##### INFORMATION
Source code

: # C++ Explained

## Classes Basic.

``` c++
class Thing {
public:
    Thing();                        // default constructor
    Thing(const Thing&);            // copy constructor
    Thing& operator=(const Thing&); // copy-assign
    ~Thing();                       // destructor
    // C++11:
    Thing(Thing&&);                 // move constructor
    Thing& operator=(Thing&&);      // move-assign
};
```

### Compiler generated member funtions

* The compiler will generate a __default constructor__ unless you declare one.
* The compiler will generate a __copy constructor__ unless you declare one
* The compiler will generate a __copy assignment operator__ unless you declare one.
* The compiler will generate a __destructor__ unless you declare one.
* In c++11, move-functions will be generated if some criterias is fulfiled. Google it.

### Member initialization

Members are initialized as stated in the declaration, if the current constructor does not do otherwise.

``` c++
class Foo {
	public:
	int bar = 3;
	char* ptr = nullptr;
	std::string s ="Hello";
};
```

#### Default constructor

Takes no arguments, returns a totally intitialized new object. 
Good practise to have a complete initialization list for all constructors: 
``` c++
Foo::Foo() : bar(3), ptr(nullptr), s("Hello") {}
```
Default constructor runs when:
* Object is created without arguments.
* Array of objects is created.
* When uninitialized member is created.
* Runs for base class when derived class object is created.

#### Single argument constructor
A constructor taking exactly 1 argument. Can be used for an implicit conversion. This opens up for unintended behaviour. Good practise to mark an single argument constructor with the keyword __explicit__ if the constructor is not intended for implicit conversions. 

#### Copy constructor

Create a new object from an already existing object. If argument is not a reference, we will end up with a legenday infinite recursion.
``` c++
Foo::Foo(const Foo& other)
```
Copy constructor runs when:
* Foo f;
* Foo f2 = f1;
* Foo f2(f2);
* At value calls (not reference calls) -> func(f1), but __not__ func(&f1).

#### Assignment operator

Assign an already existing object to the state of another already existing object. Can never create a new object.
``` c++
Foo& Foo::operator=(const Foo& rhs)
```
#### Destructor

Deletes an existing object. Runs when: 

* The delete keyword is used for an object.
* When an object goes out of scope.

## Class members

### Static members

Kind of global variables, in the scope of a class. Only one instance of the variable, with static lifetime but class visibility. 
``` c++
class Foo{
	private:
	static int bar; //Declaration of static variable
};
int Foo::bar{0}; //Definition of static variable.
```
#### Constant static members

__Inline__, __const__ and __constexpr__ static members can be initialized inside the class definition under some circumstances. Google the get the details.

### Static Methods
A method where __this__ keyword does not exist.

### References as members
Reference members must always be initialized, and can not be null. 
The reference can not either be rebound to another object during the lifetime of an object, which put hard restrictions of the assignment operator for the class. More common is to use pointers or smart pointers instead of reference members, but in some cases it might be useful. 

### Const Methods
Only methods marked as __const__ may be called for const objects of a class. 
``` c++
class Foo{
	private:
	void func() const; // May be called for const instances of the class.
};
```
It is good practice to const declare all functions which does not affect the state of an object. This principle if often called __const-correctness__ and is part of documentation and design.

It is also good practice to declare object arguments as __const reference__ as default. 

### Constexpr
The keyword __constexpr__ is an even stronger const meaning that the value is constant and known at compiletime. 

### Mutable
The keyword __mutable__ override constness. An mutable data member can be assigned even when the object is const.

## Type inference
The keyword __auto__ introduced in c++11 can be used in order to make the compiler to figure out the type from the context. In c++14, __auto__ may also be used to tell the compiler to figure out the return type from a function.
##########
▸ **YOUR ASSIGNMENT**
Only the lines from the beginning of the material above through the line with "a __copy constructor__ unless you declare one" are wanted; extract them exactly.

▸ **SOLUTION FOR THIS PROBLEM**
Source code

: # C++ Explained

## Classes Basic.

``` c++
class Thing {
public:
    Thing();                        // default constructor
    Thing(const Thing&);            // copy constructor
    Thing& operator=(const Thing&); // copy-assign
    ~Thing();                       // destructor
    // C++11:
    Thing(Thing&&);                 // move constructor
    Thing& operator=(Thing&&);      // move-assign
};
```

### Compiler generated member funtions

* The compiler will generate a __default constructor__ unless you declare one.
* The compiler will generate a __copy constructor__ unless you declare one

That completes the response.